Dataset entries
╭──
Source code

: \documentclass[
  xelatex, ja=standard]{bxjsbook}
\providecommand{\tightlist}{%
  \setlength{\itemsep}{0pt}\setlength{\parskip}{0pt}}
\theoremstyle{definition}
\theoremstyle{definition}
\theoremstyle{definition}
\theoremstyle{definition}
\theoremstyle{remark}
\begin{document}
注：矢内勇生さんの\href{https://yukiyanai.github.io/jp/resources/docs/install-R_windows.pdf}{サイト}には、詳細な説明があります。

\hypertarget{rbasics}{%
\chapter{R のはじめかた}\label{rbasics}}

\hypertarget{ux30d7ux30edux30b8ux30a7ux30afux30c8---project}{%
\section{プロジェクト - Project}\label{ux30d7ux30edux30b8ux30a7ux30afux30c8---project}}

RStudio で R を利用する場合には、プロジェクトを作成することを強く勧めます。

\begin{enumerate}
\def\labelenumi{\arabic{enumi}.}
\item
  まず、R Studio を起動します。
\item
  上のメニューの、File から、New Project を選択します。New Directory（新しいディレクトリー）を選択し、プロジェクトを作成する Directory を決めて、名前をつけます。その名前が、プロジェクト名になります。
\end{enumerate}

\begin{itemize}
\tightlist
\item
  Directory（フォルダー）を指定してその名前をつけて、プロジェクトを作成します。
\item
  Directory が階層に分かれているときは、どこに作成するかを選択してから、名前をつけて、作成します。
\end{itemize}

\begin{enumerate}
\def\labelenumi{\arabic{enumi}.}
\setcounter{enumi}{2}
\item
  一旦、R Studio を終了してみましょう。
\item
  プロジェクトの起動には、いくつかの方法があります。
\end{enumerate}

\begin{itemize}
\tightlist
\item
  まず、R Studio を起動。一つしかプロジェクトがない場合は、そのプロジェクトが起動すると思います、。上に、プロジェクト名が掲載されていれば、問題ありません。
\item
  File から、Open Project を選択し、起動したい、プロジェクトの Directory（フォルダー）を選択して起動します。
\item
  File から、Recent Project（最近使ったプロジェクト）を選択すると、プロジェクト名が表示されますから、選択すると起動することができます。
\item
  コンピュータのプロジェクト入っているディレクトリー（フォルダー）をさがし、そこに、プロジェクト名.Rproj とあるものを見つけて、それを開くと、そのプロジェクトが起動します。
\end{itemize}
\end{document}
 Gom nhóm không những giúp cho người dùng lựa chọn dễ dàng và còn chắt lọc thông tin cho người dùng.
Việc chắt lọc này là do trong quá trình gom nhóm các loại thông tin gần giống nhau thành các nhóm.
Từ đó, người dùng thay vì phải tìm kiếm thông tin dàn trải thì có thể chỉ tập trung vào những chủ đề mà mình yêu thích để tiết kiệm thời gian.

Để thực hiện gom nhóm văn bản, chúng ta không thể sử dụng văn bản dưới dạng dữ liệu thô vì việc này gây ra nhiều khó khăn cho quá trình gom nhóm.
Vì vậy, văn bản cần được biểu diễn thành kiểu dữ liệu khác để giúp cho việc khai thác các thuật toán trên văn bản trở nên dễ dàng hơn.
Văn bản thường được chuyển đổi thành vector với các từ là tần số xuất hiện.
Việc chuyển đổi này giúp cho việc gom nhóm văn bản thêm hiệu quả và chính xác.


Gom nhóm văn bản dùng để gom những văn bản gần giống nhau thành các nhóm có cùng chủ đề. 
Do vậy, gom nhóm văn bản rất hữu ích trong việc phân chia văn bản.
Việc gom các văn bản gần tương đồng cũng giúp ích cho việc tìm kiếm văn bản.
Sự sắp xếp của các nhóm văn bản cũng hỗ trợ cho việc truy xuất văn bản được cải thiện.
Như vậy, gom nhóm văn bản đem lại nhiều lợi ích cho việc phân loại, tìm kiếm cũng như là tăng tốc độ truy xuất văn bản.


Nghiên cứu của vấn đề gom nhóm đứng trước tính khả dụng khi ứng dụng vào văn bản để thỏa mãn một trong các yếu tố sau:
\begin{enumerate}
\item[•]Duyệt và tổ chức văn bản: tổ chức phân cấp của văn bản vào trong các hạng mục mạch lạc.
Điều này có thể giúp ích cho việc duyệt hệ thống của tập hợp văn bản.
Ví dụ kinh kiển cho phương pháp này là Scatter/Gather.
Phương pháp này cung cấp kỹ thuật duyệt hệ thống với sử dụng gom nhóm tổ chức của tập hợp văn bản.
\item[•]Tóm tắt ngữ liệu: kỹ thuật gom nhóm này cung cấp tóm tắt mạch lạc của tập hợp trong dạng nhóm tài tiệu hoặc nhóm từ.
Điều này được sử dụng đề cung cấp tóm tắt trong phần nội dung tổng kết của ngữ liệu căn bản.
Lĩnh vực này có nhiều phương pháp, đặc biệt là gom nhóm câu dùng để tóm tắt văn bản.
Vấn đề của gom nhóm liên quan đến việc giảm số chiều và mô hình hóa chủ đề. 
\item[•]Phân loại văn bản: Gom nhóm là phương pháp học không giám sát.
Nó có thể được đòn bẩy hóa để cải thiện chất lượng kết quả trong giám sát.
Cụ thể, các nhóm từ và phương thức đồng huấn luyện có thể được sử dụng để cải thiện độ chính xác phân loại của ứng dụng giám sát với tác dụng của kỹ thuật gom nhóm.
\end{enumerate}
╰──
*EXERCISE REQUIREMENTS:*
Take the lines above from the one containing "Vì vậy, văn" down to the one containing "Gom nhóm văn bản dùng", and transcribe them exactly, both ends included.

*YOUR SOLUTION:*
Vì vậy, văn bản cần được biểu diễn thành kiểu dữ liệu khác để giúp cho việc khai thác các thuật toán trên văn bản trở nên dễ dàng hơn.
Văn bản thường được chuyển đổi thành vector với các từ là tần số xuất hiện.
Việc chuyển đổi này giúp cho việc gom nhóm văn bản thêm hiệu quả và chính xác.


Gom nhóm văn bản dùng để gom những văn bản gần giống nhau thành các nhóm có cùng chủ đề. 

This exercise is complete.